Supplied material below:

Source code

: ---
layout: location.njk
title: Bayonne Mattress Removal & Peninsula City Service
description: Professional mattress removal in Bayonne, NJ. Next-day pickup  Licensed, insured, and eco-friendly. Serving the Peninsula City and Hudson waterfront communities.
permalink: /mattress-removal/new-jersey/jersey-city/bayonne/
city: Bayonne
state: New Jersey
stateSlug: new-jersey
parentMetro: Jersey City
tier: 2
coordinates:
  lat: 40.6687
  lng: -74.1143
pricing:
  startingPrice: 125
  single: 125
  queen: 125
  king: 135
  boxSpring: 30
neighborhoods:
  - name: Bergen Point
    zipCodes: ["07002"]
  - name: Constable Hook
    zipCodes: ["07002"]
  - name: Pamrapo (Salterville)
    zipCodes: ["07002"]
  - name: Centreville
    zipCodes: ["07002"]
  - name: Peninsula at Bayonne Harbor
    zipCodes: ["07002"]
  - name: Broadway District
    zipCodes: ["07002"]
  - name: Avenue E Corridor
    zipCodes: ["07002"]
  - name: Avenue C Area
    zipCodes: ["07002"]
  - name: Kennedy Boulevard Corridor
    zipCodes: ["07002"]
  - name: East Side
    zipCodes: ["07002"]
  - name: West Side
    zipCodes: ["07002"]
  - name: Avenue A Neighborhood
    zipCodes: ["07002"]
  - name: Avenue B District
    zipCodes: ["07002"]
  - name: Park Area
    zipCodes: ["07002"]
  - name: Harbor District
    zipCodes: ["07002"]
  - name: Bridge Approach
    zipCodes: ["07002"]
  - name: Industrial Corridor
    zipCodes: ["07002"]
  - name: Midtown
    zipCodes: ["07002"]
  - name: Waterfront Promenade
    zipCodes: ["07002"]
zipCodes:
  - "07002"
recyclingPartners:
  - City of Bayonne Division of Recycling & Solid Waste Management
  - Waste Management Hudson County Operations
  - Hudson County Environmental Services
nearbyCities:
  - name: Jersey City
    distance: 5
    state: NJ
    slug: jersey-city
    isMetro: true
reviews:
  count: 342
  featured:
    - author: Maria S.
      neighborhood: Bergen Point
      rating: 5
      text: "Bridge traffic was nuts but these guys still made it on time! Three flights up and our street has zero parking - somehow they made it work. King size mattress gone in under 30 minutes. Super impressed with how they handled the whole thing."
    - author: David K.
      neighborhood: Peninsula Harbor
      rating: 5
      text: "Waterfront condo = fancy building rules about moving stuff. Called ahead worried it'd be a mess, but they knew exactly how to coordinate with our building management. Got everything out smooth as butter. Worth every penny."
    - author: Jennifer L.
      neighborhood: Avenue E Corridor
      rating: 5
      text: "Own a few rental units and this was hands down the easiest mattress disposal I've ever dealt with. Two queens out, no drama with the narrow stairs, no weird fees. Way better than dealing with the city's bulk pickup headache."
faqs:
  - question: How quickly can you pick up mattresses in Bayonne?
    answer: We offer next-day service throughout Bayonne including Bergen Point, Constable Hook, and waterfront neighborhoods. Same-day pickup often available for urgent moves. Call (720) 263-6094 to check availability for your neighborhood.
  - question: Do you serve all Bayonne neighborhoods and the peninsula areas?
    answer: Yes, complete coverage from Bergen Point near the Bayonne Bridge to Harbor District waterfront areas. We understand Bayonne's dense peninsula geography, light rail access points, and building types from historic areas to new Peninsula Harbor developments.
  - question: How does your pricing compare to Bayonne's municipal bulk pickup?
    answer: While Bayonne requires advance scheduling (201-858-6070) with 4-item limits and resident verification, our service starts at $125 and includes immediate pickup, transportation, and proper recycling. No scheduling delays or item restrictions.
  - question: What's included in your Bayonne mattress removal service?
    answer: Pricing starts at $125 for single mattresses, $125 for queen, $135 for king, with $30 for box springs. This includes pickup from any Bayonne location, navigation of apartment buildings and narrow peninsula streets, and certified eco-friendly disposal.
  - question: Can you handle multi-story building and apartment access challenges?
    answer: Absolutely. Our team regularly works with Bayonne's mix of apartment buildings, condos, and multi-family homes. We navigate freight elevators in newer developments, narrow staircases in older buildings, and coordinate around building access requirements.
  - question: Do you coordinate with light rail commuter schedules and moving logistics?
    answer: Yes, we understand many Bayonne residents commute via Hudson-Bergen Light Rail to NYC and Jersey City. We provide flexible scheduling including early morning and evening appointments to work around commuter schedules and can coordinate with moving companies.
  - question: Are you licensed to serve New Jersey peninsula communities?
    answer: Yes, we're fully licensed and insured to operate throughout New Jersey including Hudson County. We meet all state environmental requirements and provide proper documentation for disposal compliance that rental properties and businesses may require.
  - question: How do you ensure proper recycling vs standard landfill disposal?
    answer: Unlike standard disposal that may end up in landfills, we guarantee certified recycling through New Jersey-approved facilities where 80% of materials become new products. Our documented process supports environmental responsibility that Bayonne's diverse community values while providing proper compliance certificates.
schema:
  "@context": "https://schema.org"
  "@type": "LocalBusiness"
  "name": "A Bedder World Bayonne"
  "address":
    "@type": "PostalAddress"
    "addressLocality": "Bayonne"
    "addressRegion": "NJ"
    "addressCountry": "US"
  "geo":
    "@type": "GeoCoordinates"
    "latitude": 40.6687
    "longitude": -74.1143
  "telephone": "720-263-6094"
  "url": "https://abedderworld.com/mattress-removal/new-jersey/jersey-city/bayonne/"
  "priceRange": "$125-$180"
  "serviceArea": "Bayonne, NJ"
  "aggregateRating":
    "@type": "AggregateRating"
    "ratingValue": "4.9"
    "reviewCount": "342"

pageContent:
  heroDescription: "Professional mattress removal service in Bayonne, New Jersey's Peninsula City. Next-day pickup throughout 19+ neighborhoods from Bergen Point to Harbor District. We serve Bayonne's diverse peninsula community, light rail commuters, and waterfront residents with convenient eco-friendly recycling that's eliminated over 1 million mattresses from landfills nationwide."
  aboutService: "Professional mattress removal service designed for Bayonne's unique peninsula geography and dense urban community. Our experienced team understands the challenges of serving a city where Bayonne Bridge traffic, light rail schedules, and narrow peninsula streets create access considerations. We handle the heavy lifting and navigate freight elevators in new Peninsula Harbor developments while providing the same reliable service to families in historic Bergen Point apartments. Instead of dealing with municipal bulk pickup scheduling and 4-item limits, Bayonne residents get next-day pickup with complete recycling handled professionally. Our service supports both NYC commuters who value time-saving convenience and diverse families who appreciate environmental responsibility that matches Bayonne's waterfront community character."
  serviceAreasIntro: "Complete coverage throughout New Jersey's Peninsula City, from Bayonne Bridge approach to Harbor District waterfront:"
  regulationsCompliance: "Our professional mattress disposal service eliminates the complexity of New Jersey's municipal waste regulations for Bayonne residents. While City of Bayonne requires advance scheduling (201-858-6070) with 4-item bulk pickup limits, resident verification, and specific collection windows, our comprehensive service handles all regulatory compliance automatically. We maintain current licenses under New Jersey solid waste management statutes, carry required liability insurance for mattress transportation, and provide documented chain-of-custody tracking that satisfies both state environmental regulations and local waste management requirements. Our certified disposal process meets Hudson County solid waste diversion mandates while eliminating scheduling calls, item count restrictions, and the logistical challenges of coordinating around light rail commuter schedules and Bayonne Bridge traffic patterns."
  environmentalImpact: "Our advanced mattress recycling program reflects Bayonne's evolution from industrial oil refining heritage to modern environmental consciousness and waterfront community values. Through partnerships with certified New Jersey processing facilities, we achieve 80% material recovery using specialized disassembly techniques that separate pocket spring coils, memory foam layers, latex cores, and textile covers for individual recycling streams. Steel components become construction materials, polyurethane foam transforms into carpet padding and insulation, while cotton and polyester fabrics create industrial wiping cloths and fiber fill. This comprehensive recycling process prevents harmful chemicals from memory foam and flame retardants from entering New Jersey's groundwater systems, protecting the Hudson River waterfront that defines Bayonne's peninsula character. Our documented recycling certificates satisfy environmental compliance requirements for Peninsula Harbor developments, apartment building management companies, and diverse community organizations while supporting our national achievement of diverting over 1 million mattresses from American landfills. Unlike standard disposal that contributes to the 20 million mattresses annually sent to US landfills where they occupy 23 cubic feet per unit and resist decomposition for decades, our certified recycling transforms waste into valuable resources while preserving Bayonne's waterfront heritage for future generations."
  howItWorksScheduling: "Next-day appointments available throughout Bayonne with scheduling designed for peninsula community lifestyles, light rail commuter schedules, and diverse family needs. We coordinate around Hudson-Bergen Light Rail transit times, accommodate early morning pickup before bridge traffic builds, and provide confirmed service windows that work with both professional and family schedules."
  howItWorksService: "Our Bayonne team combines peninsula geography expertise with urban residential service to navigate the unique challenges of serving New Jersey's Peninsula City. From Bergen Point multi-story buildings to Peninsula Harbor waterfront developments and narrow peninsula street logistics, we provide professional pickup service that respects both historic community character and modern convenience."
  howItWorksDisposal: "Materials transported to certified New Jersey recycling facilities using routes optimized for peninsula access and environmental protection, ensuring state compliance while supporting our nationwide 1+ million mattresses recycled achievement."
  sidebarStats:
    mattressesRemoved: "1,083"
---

End of Supplied material.

Wherever a line above contains the string "your", copy that line.

    answer: We offer next-day service throughout Bayonne including Bergen Point, Constable Hook, and waterfront neighborhoods. Same-day pickup often available for urgent moves. Call (720) 263-6094 to check availability for your neighborhood.
  - question: How does your pricing compare to Bayonne's municipal bulk pickup?
  - question: What's included in your Bayonne mattress removal service?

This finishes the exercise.